As defined (wiki) time complexity of an algorithm quantifies the amount of time taken by an algorithm to run as a function of the length of the string representing the input.
Then how is that we count the number of elementary operations and call if time complexity ?
Doing so we are not even thinking of length of string representing the input ? Isn't it.
Related
I'm learning a course about big O notation on Coursera. I watched a video about the big O of a Fibonacci algorithm (non-recursion method), which is like this:
Operation Runtime
create an array F[0..n] O(n)
F[0] <-- 0 O(1)
F[1] <-- 1 O(1)
for i from 2 to n: Loop O(n) times
F[i] <-- F[i-1] + F[i-2] O(n) => I don't understand this line, isn't it O(1)?
return F[n] O(1)
Total: O(n)+O(1)+O(1)+O(n)*O(n)+O(1) = O(n^2)

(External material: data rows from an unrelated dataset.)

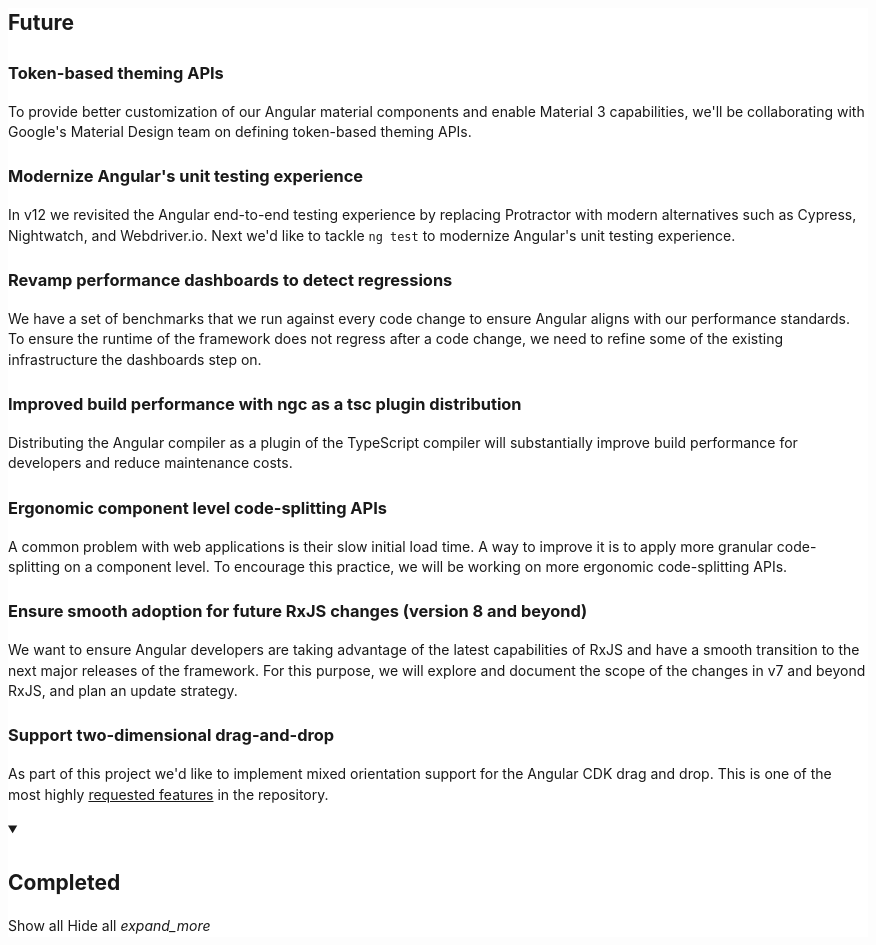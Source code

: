 ## Future

### Token-based theming APIs

To provide better customization of our Angular material components and enable Material 3 capabilities, we'll be collaborating with Google's Material Design team on defining token-based theming APIs.

### Modernize Angular's unit testing experience

In v12 we revisited the Angular end-to-end testing experience by replacing Protractor with modern alternatives such as Cypress, Nightwatch, and Webdriver.io. Next we'd like to tackle `ng test` to modernize Angular's unit testing experience.

### Revamp performance dashboards to detect regressions

We have a set of benchmarks that we run against every code change to ensure Angular aligns with our performance standards.
To ensure the runtime of the framework does not regress after a code change, we need to refine some of the existing infrastructure the dashboards step on.

### Improved build performance with ngc as a tsc plugin distribution

Distributing the Angular compiler as a plugin of the TypeScript compiler will substantially improve build performance for developers and reduce maintenance costs.

### Ergonomic component level code-splitting APIs

A common problem with web applications is their slow initial load time.
A way to improve it is to apply more granular code-splitting on a component level.
To encourage this practice, we will be working on more ergonomic code-splitting APIs.

### Ensure smooth adoption for future RxJS changes (version 8 and beyond)

We want to ensure Angular developers are taking advantage of the latest capabilities of RxJS and have a smooth transition to the next major releases of the framework.
For this purpose, we will explore and document the scope of the changes in v7 and beyond RxJS, and plan an update strategy.

### Support two-dimensional drag-and-drop

As part of this project we'd like to implement mixed orientation support for the Angular CDK drag and drop. This is one of the most highly [requested features](https://github.com/angular/components/issues/13372) in the repository.

<details class="completed-details" open="true">
  <summary>
    <h2>Completed</h2>
    <span class="actions">
      <span class="action-expand">Show all</span>
      <span class="action-collapse">Hide all</span>
      <i class="material-icons expand">expand_more</i>
    </span>
  </summary>
  <div class="details-content">
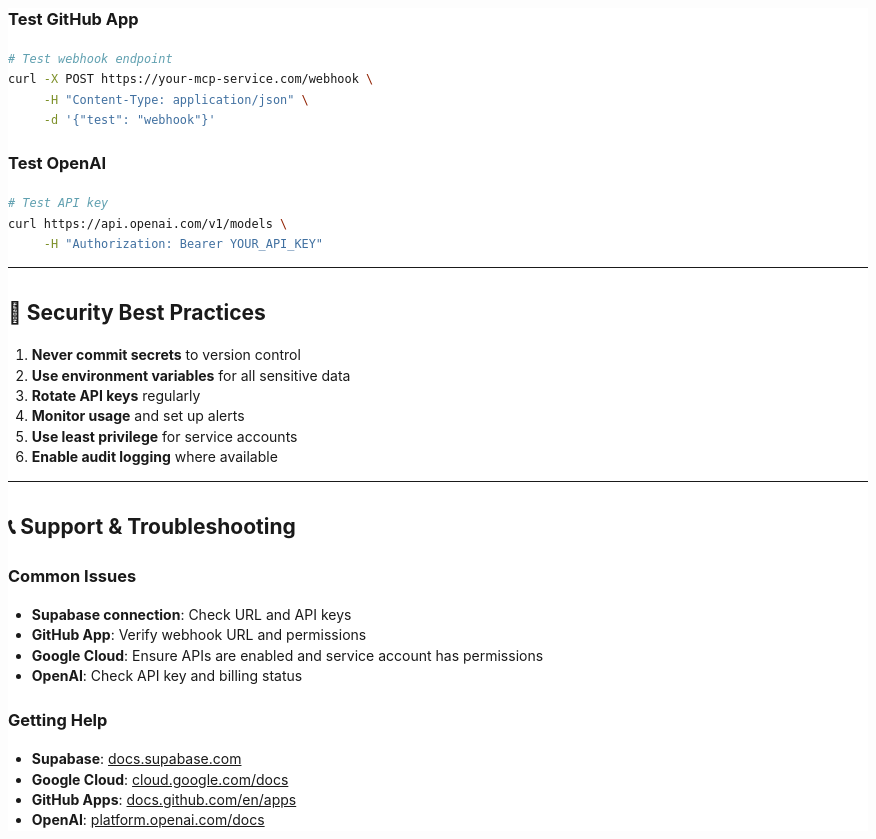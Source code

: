 ### Test GitHub App
```bash
# Test webhook endpoint
curl -X POST https://your-mcp-service.com/webhook \
     -H "Content-Type: application/json" \
     -d '{"test": "webhook"}'
```

### Test OpenAI
```bash
# Test API key
curl https://api.openai.com/v1/models \
     -H "Authorization: Bearer YOUR_API_KEY"
```

---

## 🚨 Security Best Practices

1. **Never commit secrets** to version control
2. **Use environment variables** for all sensitive data
3. **Rotate API keys** regularly
4. **Monitor usage** and set up alerts
5. **Use least privilege** for service accounts
6. **Enable audit logging** where available

---

## 📞 Support & Troubleshooting

### Common Issues
- **Supabase connection**: Check URL and API keys
- **GitHub App**: Verify webhook URL and permissions
- **Google Cloud**: Ensure APIs are enabled and service account has permissions
- **OpenAI**: Check API key and billing status

### Getting Help
- **Supabase**: [docs.supabase.com](https://docs.supabase.com)
- **Google Cloud**: [cloud.google.com/docs](https://cloud.google.com/docs)
- **GitHub Apps**: [docs.github.com/en/apps](https://docs.github.com/en/apps)
- **OpenAI**: [platform.openai.com/docs](https://platform.openai.com/docs)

I understand every part except F[i] <-- F[i-1] + F[i-2] O(n) => I don't understand this line, isn't it O(1) since it's just a simple addition? Is it the same with F[i] <-- 1+1?
The explanation they give me is:"But the addition is a bit worse. And normally additions are constant time. But these are large numbers. Remember, the nth Fibonacci number has about n over 5 digits to it, they're very big, and they often won't fit in the machine word."
"Now if you think about what happens if you add two very big numbers together, how long does that take? Well, you sort of add the tens digit and you carry, and you add the hundreds digit and you carry, and add the thousands digit, you carry and so on and so forth. And you sort of have to do work for each digits place.
And so the amount of work that you do should be proportional to the number of digits. And in this case, the number of digits is proportional to n, so this should take O(n) time to run that line of code".
I'm still a bit confusing. Does it mean a large number affects time complexity too? For example a = n+1 is O(1) while a = n^50+n^50 isn't O(1) anymore?
Video link for anyone who needed more information (4:56 to 6:26)
Big-O is just a notation for keeping track of orders of magnitude. But when we apply that in algorithms, we have to remember "orders of magnitude of WHAT"? In this case it is "time spent".
CPUs are set up to execute basic arithmetic on basic arithmetic types in constant time. For most purposes, we can assume we are dealing with those basic types.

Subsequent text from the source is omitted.